Primary antibodies included those targeted to the following: eIF4A (Cell Signaling Technology, 2013), eIF4A1 (Thermo Fisher Scientific, 711505), eIF4A2 (Abcam, ab31218), eIF4E (Cell Signaling Technology, 2067), eIF4G (Cell Signaling Technology, 2469), eIF3B (Thermo Fisher Scientific, PA5‐23278), eIF3D (Bethyl Laboratories, A301‐758A), eIF2α (Cell Signaling Technology, 5324S), Ser⁵¹‐phosphorylated eIF2α (Cell Signaling Technology, 3398S), ASCC1 (Bethyl Laboratories, A303‐871A), ASCC2 (Bethyl Laboratories, A304‐020A), ASCC3 (Proteintech, 17627‐1‐AP), HSP90 (BD Biosciences, 610419), the V5 epitope (Thermo Fisher Scientific, R960CUS), the HA epitope (Abcam, ab9110), and the FLAG epitope (Merck, F1804). Normal mouse immunoglobulin G was obtained from Santa Cruz Biotechnology (K1017).
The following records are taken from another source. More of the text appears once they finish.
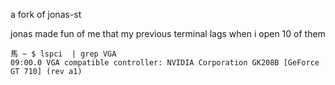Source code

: a fork of jonas-st

jonas made fun of me that my previous terminal lags when i open 10 of them

```
馬 ~ $ lspci  | grep VGA
09:00.0 VGA compatible controller: NVIDIA Corporation GK208B [GeForce GT 710] (rev a1)
```
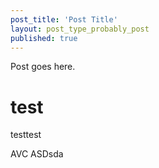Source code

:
 ```yaml
---
post_title: 'Post Title'
layout: post_type_probably_post
published: true
---
```



Post goes here.


# test

testtest

AVC
ASDsda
Generation of KI cells for epitope‐tagged eIF4A1, ASCC3, and RPL7A

Sense and antisense oligonucleotides (Appendix Table S2) encoding single‐guide RNAs (sgRNAs) were cloned into pX330 (Addgene). Targeting constructs for homologous recombination were cloned in pBluescript II SK (Stratagene) with the use of a NEBuilder HiFi DNA Assembly Master Mix Kit (New England Biolabs). HEK293T cells were transfected for 24 h with targeting vectors and pX330 encoding sgRNAs and were then subjected to selection in medium containing puromycin for 2 weeks before establishment of clonal cell lines by limiting dilution. eIF3D‐V5/eIF4E‐FLAG dKI cells were established previously (Ichihara et al, 2021).

RNA interference

HEK293T cells were transfected with 10 nM siRNAs with the use of Lipofectamine RNAiMAX (Invitrogen). Silencer Select Pre‐Designed siRNAs (Thermo Fisher Scientific)—including negative control no. 1 (4390843), sieIF4A1 no. 1 (s4567), sieIF4A1 no. 2 (s4569), sieIF4A2 no. 1 (s4570), sieIF4A2 no. 2 (s4571), siASCC3 no. 1 (s21604), and siASCC3 no. 2 (s21605)—were used.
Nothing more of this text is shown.